Help with ODE45 Running Forever
9 Ansichten (letzte 30 Tage)
Ältere Kommentare anzeigen
Daniel Beeson
am 27 Okt. 2020
Kommentiert: Walter Roberson
am 27 Okt. 2020
Hi everyone,
I'm having a rough time with a line of my ode45 code, it's working for my y and z directions, but not my x-direction, which is weird because my X and Z are practically the same. Did I make any ovbious mistakes? Any ideas why the ode45 can't do my x-direction term?
close all, clear all, clc
vx0 = .1;
vy0 = .1;
vz0 = .1;
E = 10^4;
B = .1;
theta = atan(vx0/(vz0 - E/B));
q = -1.6*10^-19;
m = 9.11*10^-31;
wc = q*B/m;
vth = sqrt(vx0^2 + (vz0 - E/B)^2);
t_span = [0:pi/10:10*pi];
[t1,x] = ode45(@(t,x) (vth*sin((wc*t) + theta)), t_span, vx0);
[t2,y] = ode45(@(t,y) vy0, t_span, vy0);
[t3,z] = ode45(@(t,z) (vth*cos((wc*t) + theta)) + E/B, t_span, vz0);
0 Kommentare
Akzeptierte Antwort
Walter Roberson
am 27 Okt. 2020
For t1 you have a sin wave with frequency 17563117453.348 being integrated over 0 to 10*pi . This is a quite high frequency and ode45 needs to take very small steps to try to integrate it properly while maintaining relative accuracy.

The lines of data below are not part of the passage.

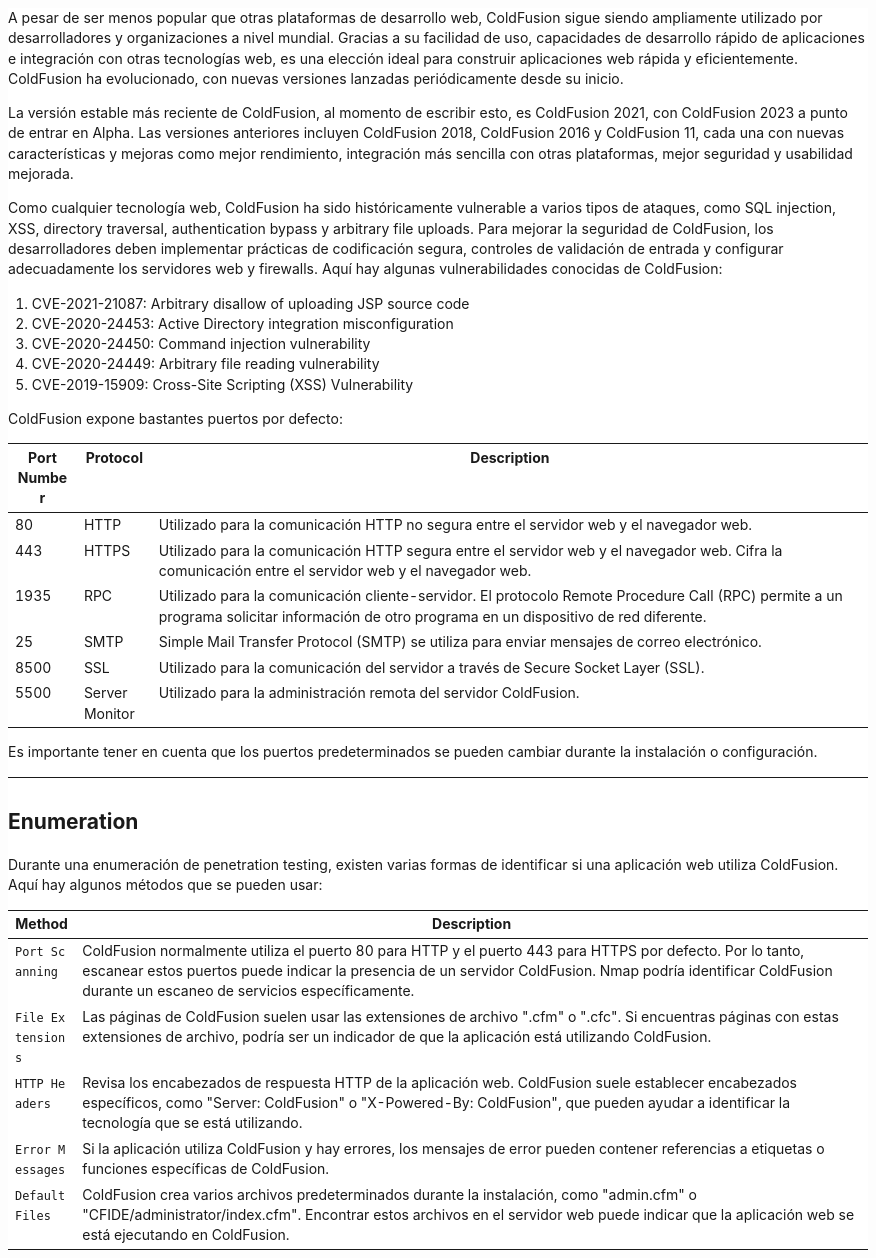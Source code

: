 A pesar de ser menos popular que otras plataformas de desarrollo web, ColdFusion sigue siendo ampliamente utilizado por desarrolladores y organizaciones a nivel mundial. Gracias a su facilidad de uso, capacidades de desarrollo rápido de aplicaciones e integración con otras tecnologías web, es una elección ideal para construir aplicaciones web rápida y eficientemente. ColdFusion ha evolucionado, con nuevas versiones lanzadas periódicamente desde su inicio.

La versión estable más reciente de ColdFusion, al momento de escribir esto, es ColdFusion 2021, con ColdFusion 2023 a punto de entrar en Alpha. Las versiones anteriores incluyen ColdFusion 2018, ColdFusion 2016 y ColdFusion 11, cada una con nuevas características y mejoras como mejor rendimiento, integración más sencilla con otras plataformas, mejor seguridad y usabilidad mejorada.

Como cualquier tecnología web, ColdFusion ha sido históricamente vulnerable a varios tipos de ataques, como SQL injection, XSS, directory traversal, authentication bypass y arbitrary file uploads. Para mejorar la seguridad de ColdFusion, los desarrolladores deben implementar prácticas de codificación segura, controles de validación de entrada y configurar adecuadamente los servidores web y firewalls. Aquí hay algunas vulnerabilidades conocidas de ColdFusion:

1. CVE-2021-21087: Arbitrary disallow of uploading JSP source code
2. CVE-2020-24453: Active Directory integration misconfiguration
3. CVE-2020-24450: Command injection vulnerability
4. CVE-2020-24449: Arbitrary file reading vulnerability
5. CVE-2019-15909: Cross-Site Scripting (XSS) Vulnerability

ColdFusion expone bastantes puertos por defecto:

|Port Number|Protocol|Description|
|---|---|---|
|80|HTTP|Utilizado para la comunicación HTTP no segura entre el servidor web y el navegador web.|
|443|HTTPS|Utilizado para la comunicación HTTP segura entre el servidor web y el navegador web. Cifra la comunicación entre el servidor web y el navegador web.|
|1935|RPC|Utilizado para la comunicación cliente-servidor. El protocolo Remote Procedure Call (RPC) permite a un programa solicitar información de otro programa en un dispositivo de red diferente.|
|25|SMTP|Simple Mail Transfer Protocol (SMTP) se utiliza para enviar mensajes de correo electrónico.|
|8500|SSL|Utilizado para la comunicación del servidor a través de Secure Socket Layer (SSL).|
|5500|Server Monitor|Utilizado para la administración remota del servidor ColdFusion.|

Es importante tener en cuenta que los puertos predeterminados se pueden cambiar durante la instalación o configuración.

---

## Enumeration

Durante una enumeración de penetration testing, existen varias formas de identificar si una aplicación web utiliza ColdFusion. Aquí hay algunos métodos que se pueden usar:

|**Method**|**Description**|
|---|---|
|`Port Scanning`|ColdFusion normalmente utiliza el puerto 80 para HTTP y el puerto 443 para HTTPS por defecto. Por lo tanto, escanear estos puertos puede indicar la presencia de un servidor ColdFusion. Nmap podría identificar ColdFusion durante un escaneo de servicios específicamente.|
|`File Extensions`|Las páginas de ColdFusion suelen usar las extensiones de archivo ".cfm" o ".cfc". Si encuentras páginas con estas extensiones de archivo, podría ser un indicador de que la aplicación está utilizando ColdFusion.|
|`HTTP Headers`|Revisa los encabezados de respuesta HTTP de la aplicación web. ColdFusion suele establecer encabezados específicos, como "Server: ColdFusion" o "X-Powered-By: ColdFusion", que pueden ayudar a identificar la tecnología que se está utilizando.|
|`Error Messages`|Si la aplicación utiliza ColdFusion y hay errores, los mensajes de error pueden contener referencias a etiquetas o funciones específicas de ColdFusion.|
|`Default Files`|ColdFusion crea varios archivos predeterminados durante la instalación, como "admin.cfm" o "CFIDE/administrator/index.cfm". Encontrar estos archivos en el servidor web puede indicar que la aplicación web se está ejecutando en ColdFusion.|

For t3, you have a cos wave with frequency 17563117453.348, plus a fair-sized constant. The steps are often noise compared to the constant and ode45 does not have to take many steps to maintain relative accuracy.
2 Kommentare
Walter Roberson
am 27 Okt. 2020
Analytically, the function associated with t1 is about 5.6937e-6*cos(1.7563e+10*T + 1.0e-6) - 5.6937e-6 so it has a frequency of roughly 2E10. You cannot meaningfully plot that for more than a very very short period (a small number of nanoseconds)
Weitere Antworten (0)
Siehe auch
Kategorien
Mehr zu Ordinary Differential Equations finden Sie in Help Center und File Exchange
Community Treasure Hunt
Find the treasures in MATLAB Central and discover how the community can help you!
Start Hunting!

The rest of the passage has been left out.